Possible values for "--quadrant" parameter: quadrant_1, quadrant_2, quadrant_3, quadrant_4
Recommendation: set the model path to the directory that can be quickly and easily found. Saved models files are required for the next section of steps.
python3 CNN_base_learners/train_CNN_branch.py --ds_path="absolute/path/to/directory/with/folder/containing/all/quadrants/data" --model_path="absolute/path/to/save/trained/models"
--tensor_flow_path="absolute/path/to/save/tensors" --quadrant="quadrant_numer"
-
File CNN_base_learners/prepare_dataset_for_network.py contains the code to get the filenames for train and test dataset
-
File CNN_base_learners/CNN_branch_data_generator.py contains the code to generate input for the CNN during the training using the datasets generated by CNN_base_learners/prepare_dataset_for_network.py
-
File CNN_base_learners/cnn_network.py contains the CNN architecture and training code
The code saves the best model during the training inside the folder --model_path/quadrant_X, where X indicates the quadrant number, 1, 2, 3, or 4.
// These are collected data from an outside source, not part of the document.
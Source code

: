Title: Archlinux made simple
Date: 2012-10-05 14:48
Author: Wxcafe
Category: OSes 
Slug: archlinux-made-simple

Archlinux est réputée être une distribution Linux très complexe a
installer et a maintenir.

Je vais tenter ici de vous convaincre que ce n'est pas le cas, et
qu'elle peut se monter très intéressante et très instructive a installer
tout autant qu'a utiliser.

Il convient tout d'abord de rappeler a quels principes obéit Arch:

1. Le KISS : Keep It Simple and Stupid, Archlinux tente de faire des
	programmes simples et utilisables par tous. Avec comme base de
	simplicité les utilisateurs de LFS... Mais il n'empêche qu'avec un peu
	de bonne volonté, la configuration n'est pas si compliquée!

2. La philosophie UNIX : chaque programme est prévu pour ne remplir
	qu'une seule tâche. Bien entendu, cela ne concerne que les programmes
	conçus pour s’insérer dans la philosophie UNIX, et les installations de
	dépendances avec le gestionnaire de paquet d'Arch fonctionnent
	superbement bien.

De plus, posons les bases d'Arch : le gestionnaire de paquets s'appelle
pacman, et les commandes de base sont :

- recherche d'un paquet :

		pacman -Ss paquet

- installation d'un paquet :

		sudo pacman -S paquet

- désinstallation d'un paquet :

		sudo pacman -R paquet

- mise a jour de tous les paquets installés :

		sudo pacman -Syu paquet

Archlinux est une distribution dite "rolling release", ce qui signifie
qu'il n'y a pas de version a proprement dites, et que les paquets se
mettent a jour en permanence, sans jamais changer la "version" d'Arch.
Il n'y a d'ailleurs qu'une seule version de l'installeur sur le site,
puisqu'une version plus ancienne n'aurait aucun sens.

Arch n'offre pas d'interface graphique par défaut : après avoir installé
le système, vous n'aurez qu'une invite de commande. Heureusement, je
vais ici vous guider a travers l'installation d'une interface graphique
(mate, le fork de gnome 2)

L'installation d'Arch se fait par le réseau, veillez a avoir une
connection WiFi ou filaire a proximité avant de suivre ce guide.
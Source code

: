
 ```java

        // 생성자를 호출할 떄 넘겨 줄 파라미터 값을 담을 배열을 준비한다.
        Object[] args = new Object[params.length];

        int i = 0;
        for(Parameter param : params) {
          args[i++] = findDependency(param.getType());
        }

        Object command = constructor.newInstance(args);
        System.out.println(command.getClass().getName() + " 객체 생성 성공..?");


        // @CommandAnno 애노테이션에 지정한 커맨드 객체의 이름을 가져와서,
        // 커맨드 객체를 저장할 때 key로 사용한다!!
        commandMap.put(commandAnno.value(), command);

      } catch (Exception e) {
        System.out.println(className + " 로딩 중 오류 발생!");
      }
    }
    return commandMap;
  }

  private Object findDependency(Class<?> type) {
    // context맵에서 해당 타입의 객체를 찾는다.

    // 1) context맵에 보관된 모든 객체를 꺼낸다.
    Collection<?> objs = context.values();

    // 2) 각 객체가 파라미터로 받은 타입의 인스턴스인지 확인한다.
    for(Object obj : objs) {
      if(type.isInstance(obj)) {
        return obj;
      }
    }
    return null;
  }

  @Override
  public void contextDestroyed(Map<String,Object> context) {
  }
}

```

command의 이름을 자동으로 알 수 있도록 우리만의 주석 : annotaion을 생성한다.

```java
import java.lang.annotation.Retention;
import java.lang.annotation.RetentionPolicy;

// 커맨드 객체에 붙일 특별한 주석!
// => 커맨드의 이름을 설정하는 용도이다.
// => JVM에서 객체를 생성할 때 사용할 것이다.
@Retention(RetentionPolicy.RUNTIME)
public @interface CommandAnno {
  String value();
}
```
ensemble_CNN folder contains the code to run the ensembled CNN. It also saves csv file containing predictions to allow performance evaluation.
- Run ensemble_CNN/run_ensemble_network.py to create ensemble and get the final predictions.
For "--path_to_directory=" parameter use absolute path of this github repository on your computer. It should ends on "cnn_ensemble_vsi".
For path to the model parameter, the argument is absolute file to the ".h5" file containing the best model (last save model).
python3 ensemble_CNN/run_ensemble_network.py --quadrant_1_model_path="absolute/path/to/model_file/for/quadrant/1" --quadrant_2_model_path="absolute/path/to/model_file/for/quadrant/2" --quadrant_3_model_path="absolute/path/to/model_file/for/quadrant/3" --quadrant_4_model_path="absolute/path/to/model_file/for/quadrant/4" --ds_path_quadrant_1="absolute/path/to/folder/containing/quadrant/1/patches" --ds_path_quadrant_2="absolute/path/to/folder/containing/quadrant/2/patches" --ds_path_quadrant_3="absolute/path/to/folder/containing/quadrant/3/patches" --ds_path_quadrant_4="absolute/path/to/folder/containing/quadrant/4/patches" --path_to_directory="absolute/path/to/directory/containg/this/github/repository"
- The final predictions for further evaluation will be saved in the following directory "--path_to_directory/statistics" with the file names "ensemble_predictions.csv"